**Action item**
In the output, include exactly the lines from the beginning of the records up to and including the one that contains "1 | [**create**](user-config.md#create)|", and leave out the pictures.

··· Data for this exercise ···

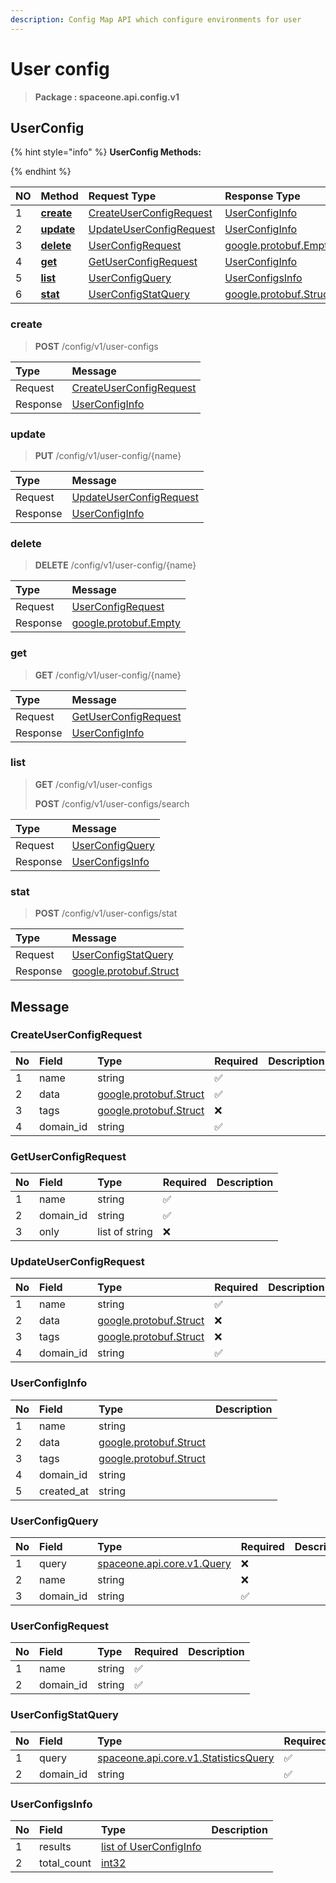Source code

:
 ```yaml
---
description: Config Map API which configure environments for user
---
```

# User config

>  **Package : spaceone.api.config.v1**

## UserConfig

{% hint style="info" %}
**UserConfig Methods:**

{%  endhint %}


| NO |  Method | Request Type | Response Type | Description |
| :--- | :--- | :--- | :--- | :--- |
| 1 | [**create**](user-config.md#create)|   [CreateUserConfigRequest](user-config.md#createuserconfigrequest) |   [UserConfigInfo](user-config.md#userconfiginfo) |  |
| 2 | [**update**](user-config.md#update)|   [UpdateUserConfigRequest](user-config.md#updateuserconfigrequest) |   [UserConfigInfo](user-config.md#userconfiginfo) |  |
| 3 | [**delete**](user-config.md#delete)|   [UserConfigRequest](user-config.md#userconfigrequest) |  [google.protobuf.Empty](https://github.com/protocolbuffers/protobuf/blob/master/src/google/protobuf/empty.proto)|  |
| 4 | [**get**](user-config.md#get)|   [GetUserConfigRequest](user-config.md#getuserconfigrequest) |   [UserConfigInfo](user-config.md#userconfiginfo) |  |
| 5 | [**list**](user-config.md#list)|   [UserConfigQuery](user-config.md#userconfigquery) |   [UserConfigsInfo](user-config.md#userconfigsinfo) |  |
| 6 | [**stat**](user-config.md#stat)|   [UserConfigStatQuery](user-config.md#userconfigstatquery) |  [google.protobuf.Struct](https://github.com/protocolbuffers/protobuf/blob/master/src/google/protobuf/struct.proto)|  | 
 

 
### create
> **POST** /config/v1/user-configs
>


| Type | Message |
| :--- | :--- |
| Request | [CreateUserConfigRequest](user-config.md#createuserconfigrequest) |
| Response |  [UserConfigInfo](user-config.md#userconfiginfo)  |
 
 

 
### update
> **PUT** /config/v1/user-config/{name}
>


| Type | Message |
| :--- | :--- |
| Request | [UpdateUserConfigRequest](user-config.md#updateuserconfigrequest) |
| Response |  [UserConfigInfo](user-config.md#userconfiginfo)  |
 
 

 
### delete
> **DELETE** /config/v1/user-config/{name}
>


| Type | Message |
| :--- | :--- |
| Request | [UserConfigRequest](user-config.md#userconfigrequest) |
| Response | [google.protobuf.Empty](https://github.com/protocolbuffers/protobuf/blob/master/src/google/protobuf/empty.proto) |
 
 

 
### get
> **GET** /config/v1/user-config/{name}
>


| Type | Message |
| :--- | :--- |
| Request | [GetUserConfigRequest](user-config.md#getuserconfigrequest) |
| Response |  [UserConfigInfo](user-config.md#userconfiginfo)  |
 
 

 
### list
> **GET** /config/v1/user-configs
>
> **POST** /config/v1/user-configs/search



| Type | Message |
| :--- | :--- |
| Request | [UserConfigQuery](user-config.md#userconfigquery) |
| Response |  [UserConfigsInfo](user-config.md#userconfigsinfo)  |
 
 

 
### stat
> **POST** /config/v1/user-configs/stat
>


| Type | Message |
| :--- | :--- |
| Request | [UserConfigStatQuery](user-config.md#userconfigstatquery) |
| Response | [google.protobuf.Struct](https://github.com/protocolbuffers/protobuf/blob/master/src/google/protobuf/struct.proto) |


## 

## Message

### CreateUserConfigRequest
| No | Field | Type | Required | Description |
| :--- | :--- | :--- | :--- | :--- |
| 1 | name |string|✅| |
| 2 | data |[google.protobuf.Struct](https://github.com/protocolbuffers/protobuf/blob/master/src/google/protobuf/struct.proto)|✅| |
| 3 | tags |[google.protobuf.Struct](https://github.com/protocolbuffers/protobuf/blob/master/src/google/protobuf/struct.proto)|❌| |
| 4 | domain_id |string|✅| |

### GetUserConfigRequest
| No | Field | Type | Required | Description |
| :--- | :--- | :--- | :--- | :--- |
| 1 | name |string|✅| |
| 2 | domain_id |string|✅| |
| 3 | only |list of string|❌| |

### UpdateUserConfigRequest
| No | Field | Type | Required | Description |
| :--- | :--- | :--- | :--- | :--- |
| 1 | name |string|✅| |
| 2 | data |[google.protobuf.Struct](https://github.com/protocolbuffers/protobuf/blob/master/src/google/protobuf/struct.proto)|❌| |
| 3 | tags |[google.protobuf.Struct](https://github.com/protocolbuffers/protobuf/blob/master/src/google/protobuf/struct.proto)|❌| |
| 4 | domain_id |string|✅| |

### UserConfigInfo
| No | Field | Type |  Description |
| :--- | :--- | :--- | :--- |
| 1 | name |string | |
| 2 | data |[google.protobuf.Struct](https://github.com/protocolbuffers/protobuf/blob/master/src/google/protobuf/struct.proto) | |
| 3 | tags |[google.protobuf.Struct](https://github.com/protocolbuffers/protobuf/blob/master/src/google/protobuf/struct.proto) | |
| 4 | domain_id |string | |
| 5 | created_at |string | |

### UserConfigQuery
| No | Field | Type | Required | Description |
| :--- | :--- | :--- | :--- | :--- |
| 1 | query |[spaceone.api.core.v1.Query](https://spaceone-dev.gitbook.io/api-reference/common-v1/search-query)|❌| |
| 2 | name |string|❌| |
| 3 | domain_id |string|✅| |

### UserConfigRequest
| No | Field | Type | Required | Description |
| :--- | :--- | :--- | :--- | :--- |
| 1 | name |string|✅| |
| 2 | domain_id |string|✅| |

### UserConfigStatQuery
| No | Field | Type | Required | Description |
| :--- | :--- | :--- | :--- | :--- |
| 1 | query |[spaceone.api.core.v1.StatisticsQuery](https://spaceone-dev.gitbook.io/api-reference/common-v1/statistics-query)|✅| |
| 2 | domain_id |string|✅| |

### UserConfigsInfo
| No | Field | Type |  Description |
| :--- | :--- | :--- | :--- |
| 1 | results |[list of UserConfigInfo](user-config.md#userconfiginfo) | |
| 2 | total_count |[int32](https://github.com/protocolbuffers/protobuf/blob/master/src/google/protobuf/type.proto) | |
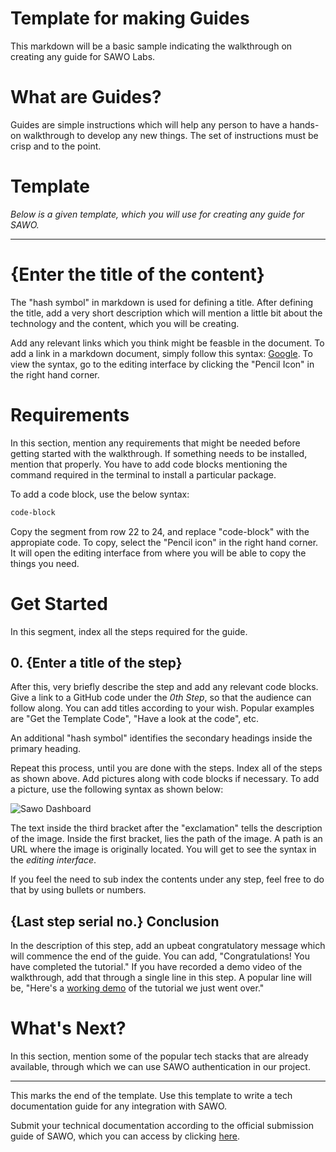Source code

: # Template for making Guides

This markdown will be a basic sample indicating the walkthrough on creating any guide for SAWO Labs.

# What are Guides?

Guides are simple instructions which will help any person to have a hands-on walkthrough to develop any new things. The set of instructions must be crisp and to the point.

# Template

*Below is a given template, which you will use for creating any guide for SAWO.*

---------------------------------------

# {Enter the title of the content}
  
The "hash symbol" in markdown is used for defining a title. After defining the title, add a very short description which will mention a little bit about the technology and the content, which you will be creating.

Add any relevant links which you think might be feasble in the document. To add a link in a markdown document, simply follow this syntax: [Google](https://www.google.com). To view the syntax, go to the editing interface by clicking the "Pencil Icon" in the right hand corner.

# Requirements

In this section, mention any requirements that might be needed before getting started with the walkthrough. If something needs to be installed, mention that properly. You have to add code blocks mentioning the command required in the terminal to install a particular package.

To add a code block, use the below syntax:
```sh
code-block
```
Copy the segment from row 22 to 24, and replace "code-block" with the appropiate code. To copy, select the "Pencil icon" in the right hand corner. It will open the editing interface from where you will be able to copy the things you need.

# Get Started

In this segment, index all the steps required for the guide. 

## 0. {Enter a title of the step}

After this, very briefly describe the step and add any relevant code blocks. Give a link to a GitHub code under the *0th Step*, so that the audience can follow along. You can add titles according to your wish. Popular examples are "Get the Template Code", "Have a look at the code", etc.

An additional "hash symbol" identifies the secondary headings inside the primary heading.

Repeat this process, until you are done with the steps. Index all of the steps as shown above. Add pictures along with code blocks if necessary. To add a picture, use the following syntax as shown below:

![Sawo Dashboard](https://github.com/Sawo-Community/Sawo-Docs/blob/main/images/SAWO%201.png)

The text inside the third bracket after the "exclamation" tells the description of the image. Inside the first bracket, lies the path of the image. A path is an URL where the image is originally located. You will get to see the syntax in the *editing interface*.

If you feel the need to sub index the contents under any step, feel free to do that by using bullets or numbers.

## {Last step serial no.} Conclusion

In the description of this step, add an upbeat congratulatory message which will commence the end of the guide. You can add, "Congratulations! You have completed the tutorial." If you have recorded a demo video of the walkthrough, add that through a single line in this step. A popular line will be, "Here's a [working demo](https://www.youtube.com) of the tutorial we just went over."

# What's Next?

In this section, mention some of the popular tech stacks that are already available, through which we can use SAWO authentication in our project.

--------------------------------

This marks the end of the template. Use this template to write a tech documentation guide for any integration with SAWO.

Submit your technical documentation according to the official submission guide of SAWO, which you can access by clicking [here](https://github.com/Sawo-Community/Sawo-Docs/blob/main/Template-for-Guides/Submission-Guide.md).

···

**Your solution**
Source code

:
 ```yaml
---
description: Config Map API which configure environments for user
---
```

# User config

>  **Package : spaceone.api.config.v1**

## UserConfig

{% hint style="info" %}
**UserConfig Methods:**

{%  endhint %}


| NO |  Method | Request Type | Response Type | Description |
| :--- | :--- | :--- | :--- | :--- |
| 1 | [**create**](user-config.md#create)|   [CreateUserConfigRequest](user-config.md#createuserconfigrequest) |   [UserConfigInfo](user-config.md#userconfiginfo) |  |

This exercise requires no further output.